Malignant mesothelioma (MM) is an aggressive and highly chemoresistant tumour. Although
cisplatin is used in frontline
therapy of this disease treatment remains palliative at best. The biochemical pathways activated by
cisplatin and the mechanisms of resistance in
mesothelioma cells are poorly understood. Overexpression of
inhibitor of apoptosis proteins (IAPs) has been described in clinical
mesothelioma tumours and proposed as therapeutic targets. In this study, we examined
cisplatin-induced cell death pathways and IAPs in three
mesothelioma-derived cell lines.
Cisplatin induced cell death in
mesothelioma cell lines was characterised by biochemical mechanisms classically associated with apoptosis including: mitochondrial depolarisation,
phosphatidylserine translocation and
caspase activation. Surprisingly
mRNA expression of IAPs in
mesothelioma was not upregulated relative to primary mesothelial cells except for
survivin which was higher in the most resistant cell line. In contrast,
protein expression of both XIAP and
survivin was upregulated in all
mesothelioma cells, consistent with post-translational regulation.

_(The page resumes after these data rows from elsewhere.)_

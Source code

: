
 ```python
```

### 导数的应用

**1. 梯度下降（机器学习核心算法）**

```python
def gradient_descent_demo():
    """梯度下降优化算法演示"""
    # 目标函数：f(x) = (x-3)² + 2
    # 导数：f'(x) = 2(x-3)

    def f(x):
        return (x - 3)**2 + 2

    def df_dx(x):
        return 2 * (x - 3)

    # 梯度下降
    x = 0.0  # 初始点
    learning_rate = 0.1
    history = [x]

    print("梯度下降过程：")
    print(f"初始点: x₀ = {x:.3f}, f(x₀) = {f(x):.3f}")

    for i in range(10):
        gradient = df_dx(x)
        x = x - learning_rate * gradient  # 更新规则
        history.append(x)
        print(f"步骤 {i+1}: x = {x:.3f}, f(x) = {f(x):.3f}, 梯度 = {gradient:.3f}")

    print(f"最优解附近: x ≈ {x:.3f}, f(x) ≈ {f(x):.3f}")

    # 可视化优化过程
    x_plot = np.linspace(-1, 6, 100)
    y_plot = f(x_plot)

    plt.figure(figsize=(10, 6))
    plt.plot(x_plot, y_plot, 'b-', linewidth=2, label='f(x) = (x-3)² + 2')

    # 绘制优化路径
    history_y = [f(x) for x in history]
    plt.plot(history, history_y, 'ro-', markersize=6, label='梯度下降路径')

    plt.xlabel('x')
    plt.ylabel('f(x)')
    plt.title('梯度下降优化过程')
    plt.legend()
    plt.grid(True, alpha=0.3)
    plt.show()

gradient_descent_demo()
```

Knockdown of either XIAP or
survivin by RNAi did not affect the sensitivity to
cisplatin in any of the cell lines.
Survivin RNAi did, however, inhibit proliferation in the highest expressing cell line, ONE58. The pan-
caspase inhibitor z-VAD and the more selective
caspase 3/7 inhibitor z-DEVD had no effect upon the sensitivity of any of the cell lines to
cisplatin indicating that
caspase-independent pathways predominate. The findings of the present study provide insights into
cisplatin-induced mechanisms in
mesothelioma cells and show that alternative pathways are operating which may provide new options for targeting this extremely resistant tumour.